Stricter date parsing

Tamas_Papp · July 12, 2018, 2:40pm

I don’t know if this is intended or not, but date parsing is somewhat too permissive:

julia> VERSION
v"0.7.0-beta.275"

julia> using Dates

julia> tryparse(Date, "19800101", dateformat"yyyy-mm-dd")
19800101-01-01

Is this a bug or a feature? How can I get stricter validation?

StefanKarpinski · July 12, 2018, 3:30pm

Yikes, that seems rather iffy! Do date formats implicitly not require the entire format to match?

rened · July 12, 2018, 4:31pm

It might not be as clear cut - what about 123 A.D.?

ExpandingMan · July 12, 2018, 4:42pm

I would definitely call that a bug, you should probably file an issue.

StefanKarpinski · July 12, 2018, 5:04pm

The bigger issue to me is that it ignores the trailing -mm-dd part of the date format. That part of the data seems like it would be mandatory, not optional. The year could potentially be 19800101, although it might be sensible to only parse years as long as the given number of format digits.

Tamas_Papp · July 12, 2018, 8:38pm

Thanks for the discussion. Opened issue
https://github.com/JuliaLang/julia/issues/28090

quinnj · July 12, 2018, 8:43pm

The DateFormat docs could probably be clearer here, but essentialy dateformat"y-m-d" ends up parsing the exact same dates as dateformat"yyyy-mm-dd"; the presence of a y or m just means, “parse the digits until another delimiter is encountered”. So the doc clarification should mention there’s currently no way to restrict the number of digits parsed.

There’s also not currently a way to mark a date part as “mandatory”; if some parts are parsed, then defaults are assumed for the rest. That just goes back to the fact that we have Date(2018, 1), which defaults to January 1st, 2018, even though no “day” part was given.

So while this might be surprising and maybe some enhancements need to be made, there’s not really any “bugs” here; this is definitely working as intended.

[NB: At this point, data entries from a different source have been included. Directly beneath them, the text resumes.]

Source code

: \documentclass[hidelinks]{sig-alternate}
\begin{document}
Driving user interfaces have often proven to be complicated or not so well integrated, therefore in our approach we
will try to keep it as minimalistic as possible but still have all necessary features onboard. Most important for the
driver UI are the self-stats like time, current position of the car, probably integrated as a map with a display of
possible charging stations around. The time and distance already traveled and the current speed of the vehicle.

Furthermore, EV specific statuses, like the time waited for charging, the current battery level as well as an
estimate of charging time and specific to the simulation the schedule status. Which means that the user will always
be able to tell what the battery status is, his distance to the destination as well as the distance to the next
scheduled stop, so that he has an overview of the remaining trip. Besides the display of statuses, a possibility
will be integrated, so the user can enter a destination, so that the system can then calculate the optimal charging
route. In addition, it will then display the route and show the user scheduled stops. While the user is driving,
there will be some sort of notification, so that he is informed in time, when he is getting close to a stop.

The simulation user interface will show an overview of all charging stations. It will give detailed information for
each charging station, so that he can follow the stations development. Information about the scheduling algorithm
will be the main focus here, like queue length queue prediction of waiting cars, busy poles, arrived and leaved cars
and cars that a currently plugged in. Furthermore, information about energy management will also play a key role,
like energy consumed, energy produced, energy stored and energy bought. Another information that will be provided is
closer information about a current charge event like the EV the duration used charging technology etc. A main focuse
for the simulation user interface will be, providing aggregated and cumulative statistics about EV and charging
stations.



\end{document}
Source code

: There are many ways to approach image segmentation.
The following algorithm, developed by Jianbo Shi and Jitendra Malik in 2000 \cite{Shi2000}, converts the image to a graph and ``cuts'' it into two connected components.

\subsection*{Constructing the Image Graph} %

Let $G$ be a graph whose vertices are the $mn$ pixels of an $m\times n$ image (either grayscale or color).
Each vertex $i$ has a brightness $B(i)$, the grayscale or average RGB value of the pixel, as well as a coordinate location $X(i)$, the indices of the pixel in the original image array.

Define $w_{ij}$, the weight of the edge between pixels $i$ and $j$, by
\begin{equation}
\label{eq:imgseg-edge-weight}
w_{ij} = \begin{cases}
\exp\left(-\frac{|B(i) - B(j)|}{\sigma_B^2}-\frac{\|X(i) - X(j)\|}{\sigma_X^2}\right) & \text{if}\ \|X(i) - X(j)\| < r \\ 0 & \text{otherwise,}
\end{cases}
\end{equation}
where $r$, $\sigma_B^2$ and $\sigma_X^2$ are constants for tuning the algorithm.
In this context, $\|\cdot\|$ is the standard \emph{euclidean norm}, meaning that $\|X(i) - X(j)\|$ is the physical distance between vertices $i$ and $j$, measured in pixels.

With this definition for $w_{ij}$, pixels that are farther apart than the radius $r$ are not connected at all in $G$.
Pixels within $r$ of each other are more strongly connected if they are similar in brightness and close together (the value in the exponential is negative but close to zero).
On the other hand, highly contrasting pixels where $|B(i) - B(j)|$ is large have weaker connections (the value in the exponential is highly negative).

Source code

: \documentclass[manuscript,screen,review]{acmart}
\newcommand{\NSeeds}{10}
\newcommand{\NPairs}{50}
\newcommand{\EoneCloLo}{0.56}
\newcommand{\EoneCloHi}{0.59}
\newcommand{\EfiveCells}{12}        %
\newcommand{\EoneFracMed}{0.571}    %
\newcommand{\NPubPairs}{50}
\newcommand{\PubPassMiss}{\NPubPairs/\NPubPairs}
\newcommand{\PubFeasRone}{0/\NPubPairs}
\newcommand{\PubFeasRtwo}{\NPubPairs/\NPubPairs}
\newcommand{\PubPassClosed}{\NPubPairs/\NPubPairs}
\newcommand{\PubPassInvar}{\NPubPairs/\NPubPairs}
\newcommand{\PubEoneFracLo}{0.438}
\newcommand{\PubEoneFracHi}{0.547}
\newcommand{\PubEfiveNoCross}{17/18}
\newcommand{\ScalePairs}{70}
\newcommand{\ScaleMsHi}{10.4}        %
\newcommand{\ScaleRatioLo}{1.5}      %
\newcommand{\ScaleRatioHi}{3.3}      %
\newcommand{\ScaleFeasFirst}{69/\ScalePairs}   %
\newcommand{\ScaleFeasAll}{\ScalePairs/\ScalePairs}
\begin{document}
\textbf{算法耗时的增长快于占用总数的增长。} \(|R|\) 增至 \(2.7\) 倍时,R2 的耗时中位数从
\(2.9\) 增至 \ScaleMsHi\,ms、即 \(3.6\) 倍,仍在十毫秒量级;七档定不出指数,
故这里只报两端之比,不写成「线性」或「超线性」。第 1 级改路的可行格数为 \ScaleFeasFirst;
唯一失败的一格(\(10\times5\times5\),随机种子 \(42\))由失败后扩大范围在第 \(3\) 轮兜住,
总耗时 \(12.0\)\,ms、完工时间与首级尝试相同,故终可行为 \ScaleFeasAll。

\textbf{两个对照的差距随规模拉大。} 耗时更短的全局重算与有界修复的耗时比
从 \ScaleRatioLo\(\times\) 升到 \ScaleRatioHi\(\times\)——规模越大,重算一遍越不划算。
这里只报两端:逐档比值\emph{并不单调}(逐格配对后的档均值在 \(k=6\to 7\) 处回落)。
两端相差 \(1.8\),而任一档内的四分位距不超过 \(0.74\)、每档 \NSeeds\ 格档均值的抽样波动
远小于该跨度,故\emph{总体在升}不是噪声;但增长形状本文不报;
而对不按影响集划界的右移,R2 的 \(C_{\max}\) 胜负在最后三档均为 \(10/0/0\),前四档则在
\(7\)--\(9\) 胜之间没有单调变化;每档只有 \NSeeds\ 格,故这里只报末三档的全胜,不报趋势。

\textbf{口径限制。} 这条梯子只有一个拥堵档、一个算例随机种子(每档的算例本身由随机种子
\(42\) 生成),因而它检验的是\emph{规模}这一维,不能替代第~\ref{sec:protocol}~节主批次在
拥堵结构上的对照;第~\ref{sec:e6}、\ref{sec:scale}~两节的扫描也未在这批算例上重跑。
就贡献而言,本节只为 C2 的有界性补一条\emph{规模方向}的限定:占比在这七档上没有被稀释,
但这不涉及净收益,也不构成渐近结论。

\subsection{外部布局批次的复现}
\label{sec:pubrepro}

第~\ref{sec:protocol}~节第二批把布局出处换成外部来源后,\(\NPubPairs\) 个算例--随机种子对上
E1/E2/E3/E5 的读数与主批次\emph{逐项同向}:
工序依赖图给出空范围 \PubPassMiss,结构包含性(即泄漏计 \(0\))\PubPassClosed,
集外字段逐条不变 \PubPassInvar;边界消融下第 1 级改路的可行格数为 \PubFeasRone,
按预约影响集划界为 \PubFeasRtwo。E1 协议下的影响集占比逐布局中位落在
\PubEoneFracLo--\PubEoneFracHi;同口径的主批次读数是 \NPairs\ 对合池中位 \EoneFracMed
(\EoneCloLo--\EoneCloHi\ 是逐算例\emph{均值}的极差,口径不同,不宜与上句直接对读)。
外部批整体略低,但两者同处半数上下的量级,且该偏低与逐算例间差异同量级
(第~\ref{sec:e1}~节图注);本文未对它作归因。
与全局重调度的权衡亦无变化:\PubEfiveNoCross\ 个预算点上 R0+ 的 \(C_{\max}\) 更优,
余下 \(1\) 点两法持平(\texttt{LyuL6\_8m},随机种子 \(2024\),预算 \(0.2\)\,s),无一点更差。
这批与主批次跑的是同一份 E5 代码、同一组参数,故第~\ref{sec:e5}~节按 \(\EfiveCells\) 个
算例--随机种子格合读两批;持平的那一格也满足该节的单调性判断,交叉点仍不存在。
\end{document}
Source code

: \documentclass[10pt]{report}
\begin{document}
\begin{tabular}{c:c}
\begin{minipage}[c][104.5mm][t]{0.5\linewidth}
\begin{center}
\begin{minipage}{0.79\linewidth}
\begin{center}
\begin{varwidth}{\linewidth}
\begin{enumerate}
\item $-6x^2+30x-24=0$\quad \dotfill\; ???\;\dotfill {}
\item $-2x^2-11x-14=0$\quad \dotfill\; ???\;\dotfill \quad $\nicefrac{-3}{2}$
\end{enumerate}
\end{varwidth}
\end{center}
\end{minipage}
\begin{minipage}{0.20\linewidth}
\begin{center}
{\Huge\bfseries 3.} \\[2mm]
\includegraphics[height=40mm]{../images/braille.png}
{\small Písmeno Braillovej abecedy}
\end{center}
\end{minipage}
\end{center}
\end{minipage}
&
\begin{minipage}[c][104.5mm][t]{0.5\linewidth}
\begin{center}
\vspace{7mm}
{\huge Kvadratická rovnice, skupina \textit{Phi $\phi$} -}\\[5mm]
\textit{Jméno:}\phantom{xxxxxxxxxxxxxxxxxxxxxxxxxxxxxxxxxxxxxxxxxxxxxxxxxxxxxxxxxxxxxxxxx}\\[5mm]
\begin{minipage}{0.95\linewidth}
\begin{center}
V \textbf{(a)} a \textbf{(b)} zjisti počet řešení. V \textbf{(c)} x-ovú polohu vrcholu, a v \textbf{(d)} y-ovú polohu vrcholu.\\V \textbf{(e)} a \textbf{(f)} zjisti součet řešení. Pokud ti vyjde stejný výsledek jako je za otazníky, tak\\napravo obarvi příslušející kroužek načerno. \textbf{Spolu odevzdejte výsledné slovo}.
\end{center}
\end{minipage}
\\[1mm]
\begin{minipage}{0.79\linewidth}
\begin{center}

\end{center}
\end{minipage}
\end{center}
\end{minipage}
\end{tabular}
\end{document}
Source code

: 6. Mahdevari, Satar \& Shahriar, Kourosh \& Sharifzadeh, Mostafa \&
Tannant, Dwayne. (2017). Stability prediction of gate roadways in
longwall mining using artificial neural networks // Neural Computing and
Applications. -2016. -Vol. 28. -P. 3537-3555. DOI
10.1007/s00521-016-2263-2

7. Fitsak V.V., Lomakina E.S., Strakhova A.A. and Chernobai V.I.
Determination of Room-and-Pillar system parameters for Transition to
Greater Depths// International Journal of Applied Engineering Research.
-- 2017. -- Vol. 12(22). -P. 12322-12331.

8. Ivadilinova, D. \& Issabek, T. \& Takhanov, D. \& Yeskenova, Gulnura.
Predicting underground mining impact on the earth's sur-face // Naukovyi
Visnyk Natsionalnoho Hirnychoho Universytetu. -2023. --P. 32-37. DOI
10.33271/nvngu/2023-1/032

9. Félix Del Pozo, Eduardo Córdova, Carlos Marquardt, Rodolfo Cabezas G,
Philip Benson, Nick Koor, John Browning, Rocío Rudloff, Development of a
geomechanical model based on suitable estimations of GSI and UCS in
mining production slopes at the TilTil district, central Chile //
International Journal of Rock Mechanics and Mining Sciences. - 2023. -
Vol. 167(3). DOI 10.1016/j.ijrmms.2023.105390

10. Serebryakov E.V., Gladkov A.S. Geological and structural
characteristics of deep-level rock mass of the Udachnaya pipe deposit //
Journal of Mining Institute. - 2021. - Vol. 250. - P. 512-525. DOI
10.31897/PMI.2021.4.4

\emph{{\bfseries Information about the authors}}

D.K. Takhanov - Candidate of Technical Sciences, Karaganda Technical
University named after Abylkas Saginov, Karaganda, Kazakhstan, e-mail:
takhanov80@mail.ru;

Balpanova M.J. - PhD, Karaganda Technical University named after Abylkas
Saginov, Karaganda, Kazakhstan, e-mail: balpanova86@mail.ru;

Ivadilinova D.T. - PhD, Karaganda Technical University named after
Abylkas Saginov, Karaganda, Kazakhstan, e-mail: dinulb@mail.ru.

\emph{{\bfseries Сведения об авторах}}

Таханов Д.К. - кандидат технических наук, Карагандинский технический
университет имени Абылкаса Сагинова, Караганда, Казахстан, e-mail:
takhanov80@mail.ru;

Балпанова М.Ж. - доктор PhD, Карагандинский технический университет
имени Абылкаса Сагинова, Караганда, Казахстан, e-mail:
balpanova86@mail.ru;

ExpandingMan · July 12, 2018, 8:49pm

Makes sense to me.

I take it this is standard date parsing behavior and others do this as well?

This definitely seems like it would be a nasty surprise for somebody somewhere, but if it is some sort of universal standard behavior for date parsing the burden would seem to be on user. If it is a Julia specific quirk the burden would seem to be on Julia.

(I was going to check what Python does but I can’t be bothered looking up how to do it right now lol)

Tamas_Papp · July 12, 2018, 8:49pm

Possibly, but at least the documentation should be improved then. ?DateFormat says

yyyymmdd 19960101 Matches fixed-width year, month, and day

which may lead the user to conclude that repeating characters leads to fixed-width parsing.

Also, it can be argued that if the parser is not validating things like yyyy-mm-dd, perhaps it should, or at least syntax should be implemented for it. But that’s a wishlist item.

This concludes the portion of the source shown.